**What you are asked to do**
Omit all pictures. Print the remaining lines exactly, from the start of the data through the line containing "- [WIP spec".

**Source data**
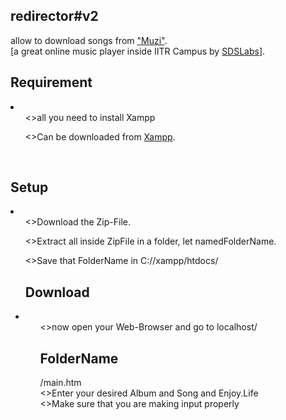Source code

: <h2>redirector#v2</h2> allow to download songs from <a href="http://sdslabs.co.in/muzi/">"Muzi"</a>.<br>
[a great online music player inside IITR Campus by <a href="http://sdslabs.co.in/home/">SDSLabs</a>].<br>
<h2>Requirement</h2>
 <li>
  <ul><>all you need to install Xampp</ul>
  <ul><>Can be downloaded from <a href="www.apachefriends.org/en/xampp.html">Xampp</a>.</ul>
 </li>
<br>
<h2>Setup</h2>
 <li>
  <ul><>Download the Zip-File.</ul>
  <ul><>Extract all inside ZipFile in a folder, let named<span>FolderName.</span></ul>
  <ul><>Save that <span>FolderName</span> in <span>C://xampp/htdocs/</span>
 </li>
<br>
<h2>Download</h2>
 <li>
  <ul><>now open your Web-Browser and go to localhost/<span><h2>FolderName</h2></span>/main.htm</ul>
  <ul><>Enter your desired Album and Song and Enjoy.Life</ul>
  <ul><>Make sure that you are making input properly</ul>
 </li>
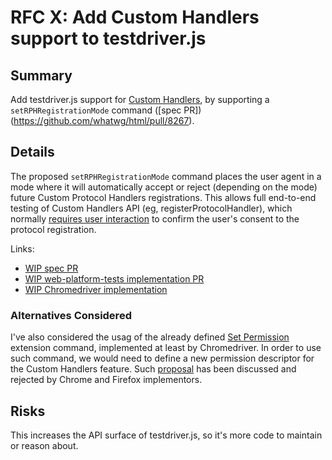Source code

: # RFC X: Add Custom Handlers support to testdriver.js

## Summary

Add testdriver.js support for [Custom Handlers](https://html.spec.whatwg.org/multipage/system-state.html#custom-handlers/), by
supporting a `setRPHRegistrationMode` command ([spec
PR])(https://github.com/whatwg/html/pull/8267).

## Details

The proposed `setRPHRegistrationMode` command places the user agent in a mode
where it will automatically accept or reject (depending on the mode) future
Custom Protocol Handlers registrations. This allows full end-to-end
testing of Custom Handlers API (eg, registerProtocolHandler), which normally [requires user
interaction](https://html.spec.whatwg.org/multipage/system-state.html#dom-navigator-registerprotocolhandler)
to confirm the user's consent to the protocol registration.

Links:
  - [WIP spec PR](https://github.com/whatwg/html/pull/8267)
  - [WIP web-platform-tests implementation PR](https://github.com/web-platform-tests/wpt/pull/35792)
  - [WIP Chromedriver implementation](https://chromium-review.googlesource.com/c/chromium/src/+/3865270)

### Alternatives Considered

I've also considered the usag of the already defined [Set Permission](https://w3c.github.io/permissions/#set-permission-command)
extension command, implemented at least by Chromedriver. In order to use such command, we would need to define a
new permission descriptor for the Custom Handlers feature. Such [proposal](https://github.com/whatwg/html/issues/7920)
has been discussed and rejected by Chrome and Firefox implementors.

## Risks

This increases the API surface of testdriver.js, so it's more code to maintain
or reason about.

**Your solution**
Source code

: <h2>redirector#v2</h2> allow to download songs from <a href="http://sdslabs.co.in/muzi/">"Muzi"</a>.<br>
[a great online music player inside IITR Campus by <a href="http://sdslabs.co.in/home/">SDSLabs</a>].<br>
<h2>Requirement</h2>
 <li>
  <ul><>all you need to install Xampp</ul>
  <ul><>Can be downloaded from <a href="www.apachefriends.org/en/xampp.html">Xampp</a>.</ul>
 </li>
<br>
<h2>Setup</h2>
 <li>
  <ul><>Download the Zip-File.</ul>
  <ul><>Extract all inside ZipFile in a folder, let named<span>FolderName.</span></ul>
  <ul><>Save that <span>FolderName</span> in <span>C://xampp/htdocs/</span>
 </li>
<br>
<h2>Download</h2>
 <li>
  <ul><>now open your Web-Browser and go to localhost/<span><h2>FolderName</h2></span>/main.htm</ul>
  <ul><>Enter your desired Album and Song and Enjoy.Life</ul>
  <ul><>Make sure that you are making input properly</ul>
 </li>
Source code

: # RFC X: Add Custom Handlers support to testdriver.js

## Summary

Add testdriver.js support for [Custom Handlers](https://html.spec.whatwg.org/multipage/system-state.html#custom-handlers/), by
supporting a `setRPHRegistrationMode` command ([spec
PR])(https://github.com/whatwg/html/pull/8267).

## Details

The proposed `setRPHRegistrationMode` command places the user agent in a mode
where it will automatically accept or reject (depending on the mode) future
Custom Protocol Handlers registrations. This allows full end-to-end
testing of Custom Handlers API (eg, registerProtocolHandler), which normally [requires user
interaction](https://html.spec.whatwg.org/multipage/system-state.html#dom-navigator-registerprotocolhandler)
to confirm the user's consent to the protocol registration.

Links:
  - [WIP spec PR](https://github.com/whatwg/html/pull/8267)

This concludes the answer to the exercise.